- [Extracted material]
------
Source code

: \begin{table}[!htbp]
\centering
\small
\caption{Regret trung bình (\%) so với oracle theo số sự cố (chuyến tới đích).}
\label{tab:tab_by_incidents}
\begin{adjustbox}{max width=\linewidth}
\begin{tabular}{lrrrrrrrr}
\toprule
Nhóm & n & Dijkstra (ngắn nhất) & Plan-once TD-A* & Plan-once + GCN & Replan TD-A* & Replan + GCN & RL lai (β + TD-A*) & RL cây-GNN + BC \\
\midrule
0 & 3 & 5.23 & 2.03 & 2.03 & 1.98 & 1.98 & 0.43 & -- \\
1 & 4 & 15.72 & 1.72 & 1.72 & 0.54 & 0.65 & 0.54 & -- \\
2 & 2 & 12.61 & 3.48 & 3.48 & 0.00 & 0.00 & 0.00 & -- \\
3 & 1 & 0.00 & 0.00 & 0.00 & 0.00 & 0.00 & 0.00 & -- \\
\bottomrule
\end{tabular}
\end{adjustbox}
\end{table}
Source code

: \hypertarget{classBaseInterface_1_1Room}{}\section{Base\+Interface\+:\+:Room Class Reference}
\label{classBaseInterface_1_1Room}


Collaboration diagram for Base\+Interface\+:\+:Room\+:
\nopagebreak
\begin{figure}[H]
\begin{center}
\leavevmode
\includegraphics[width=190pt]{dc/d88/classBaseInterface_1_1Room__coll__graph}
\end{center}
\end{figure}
------
- [Task to carry out] Each line that holds the string "label" is to be copied from the entries above.

- [Result of the task]
\label{tab:tab_by_incidents}
\label{classBaseInterface_1_1Room}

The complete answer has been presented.